Coach Sullivan said at the time “Injuries are a part of our game. Part of the challenge for us is to try help Sid get healthy as quickly as possible”. It’s understandable that the Penguins wanted their captain and star player back quickly, but hurrying him back from a concussion could do more harm than good – particularly given his prior history. As it happens, Crosby missed six games but that was all.

Whilst Crosby is the most well known NHLer to suffer drastically from the effects of concussion, there are several others. Jeff Skinner, who won the Calder in his rookie year, hasn’t been able to hit the heights expected of him and injuries have likely played a role in this. During his second season, Skinner missed sixteen games following a concussion then suffered another head injury in the lockout-shortened season. A relatively productive season occurred in 2013-14 with Skinner scoring 33 goals, but again last season he suffered his third concussion in four years – and he’s only 24. It’s worrying.
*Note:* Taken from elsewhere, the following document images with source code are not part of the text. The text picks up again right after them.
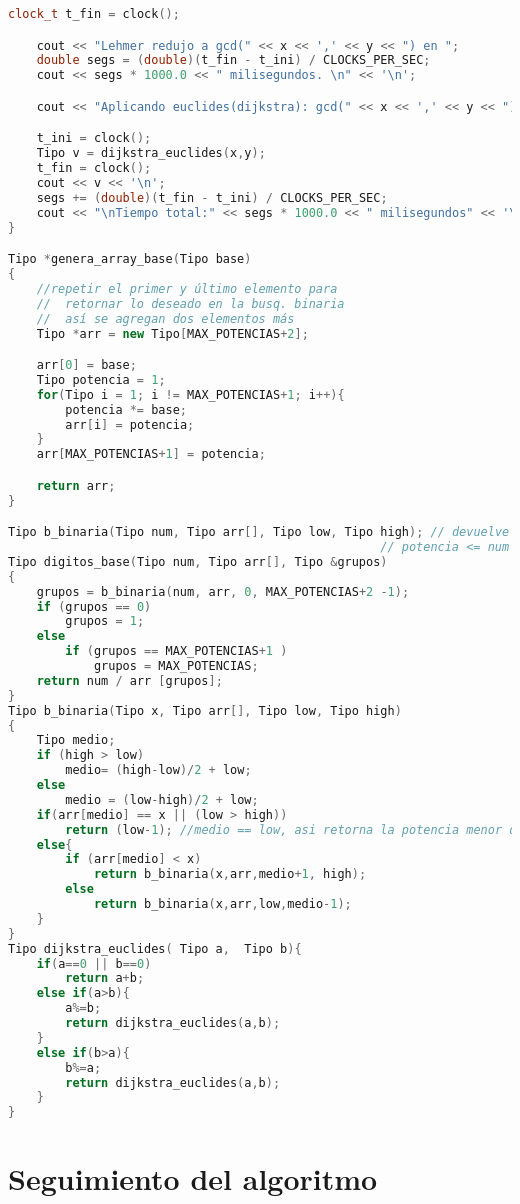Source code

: \begin{lstlisting}[language=C++]
    clock_t t_fin = clock();

    cout << "Lehmer redujo a gcd(" << x << ',' << y << ") en ";
    double segs = (double)(t_fin - t_ini) / CLOCKS_PER_SEC;
    cout << segs * 1000.0 << " milisegundos. \n" << '\n';

    cout << "Aplicando euclides(dijkstra): gcd(" << x << ',' << y << ") = ";

    t_ini = clock();
    Tipo v = dijkstra_euclides(x,y);
    t_fin = clock();
    cout << v << '\n';
    segs += (double)(t_fin - t_ini) / CLOCKS_PER_SEC;
    cout << "\nTiempo total:" << segs * 1000.0 << " milisegundos" << '\n';
}

Tipo *genera_array_base(Tipo base)
{
    //repetir el primer y último elemento para
    //  retornar lo deseado en la busq. binaria
    //  así se agregan dos elementos más
    Tipo *arr = new Tipo[MAX_POTENCIAS+2];

    arr[0] = base;
    Tipo potencia = 1;
    for(Tipo i = 1; i != MAX_POTENCIAS+1; i++){
        potencia *= base;
        arr[i] = potencia;
    }
    arr[MAX_POTENCIAS+1] = potencia;

    return arr;
}

Tipo b_binaria(Tipo num, Tipo arr[], Tipo low, Tipo high); // devuelve el valor de la
                                                    // potencia <= num dentro de arr
Tipo digitos_base(Tipo num, Tipo arr[], Tipo &grupos)
{
    grupos = b_binaria(num, arr, 0, MAX_POTENCIAS+2 -1);
    if (grupos == 0)
        grupos = 1;
    else
        if (grupos == MAX_POTENCIAS+1 )
            grupos = MAX_POTENCIAS;
    return num / arr [grupos];
}
Tipo b_binaria(Tipo x, Tipo arr[], Tipo low, Tipo high)
{
    Tipo medio;
    if (high > low)
        medio= (high-low)/2 + low;
    else
        medio = (low-high)/2 + low;
    if(arr[medio] == x || (low > high))
        return (low-1); //medio == low, asi retorna la potencia menor de la base
    else{
        if (arr[medio] < x)
            return b_binaria(x,arr,medio+1, high);
        else
            return b_binaria(x,arr,low,medio-1);
    }
}
Tipo dijkstra_euclides( Tipo a,  Tipo b){
    if(a==0 || b==0)
        return a+b;
    else if(a>b){
        a%=b;
        return dijkstra_euclides(a,b);
    }
    else if(b>a){
        b%=a;
        return dijkstra_euclides(a,b);
    }
}
\end{lstlisting}

\section{Seguimiento del algoritmo}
Not every player is the face of the franchise, Sidney Crosby, who perhaps is allowed more time to recover to ensure he’s in pristine condition. For other players, there is an underlying need to get back in the team quickly, especially for a 3rd or 4th liner – professional sports are tough, and you’ve gotta fight for your position to show that you deserve to be on the team. As concussions are diagnosed by a symptom checklist, I question whether some players have omitted details because they’re eager to be back in the line up  – putting themselves at further risk. Likewise, once you’ve received an injury, you don’t want it to happen again and in a physical game like hockey, you can end up playing scared – not making hits, not rushing to the net etc. It’s also interesting to note that video analyses of concussions during a five year period in the NHL showed that at the time of contact the player was often not in possession of the puck and often penalties were not called on the play. Checks to the head are too frequently being dismissed by officials or are being played off as accidental; one of Skinner’s concussions arose from his face hitting Matt Niskanen’s elbow – or so Niskanen said. Whilst many occurrences are clean hits, there are some players who play dirty and go for the head or take cheap shots which is something the NHL needs to tighten up on.

The most frequent cause of concussions were collisions with another player and nearly half occurred in the first period. This could be due to the higher energy/adrenaline levels in the beginning, easing into the game and adjusting spatially, or setting the tone for how physical the game will be.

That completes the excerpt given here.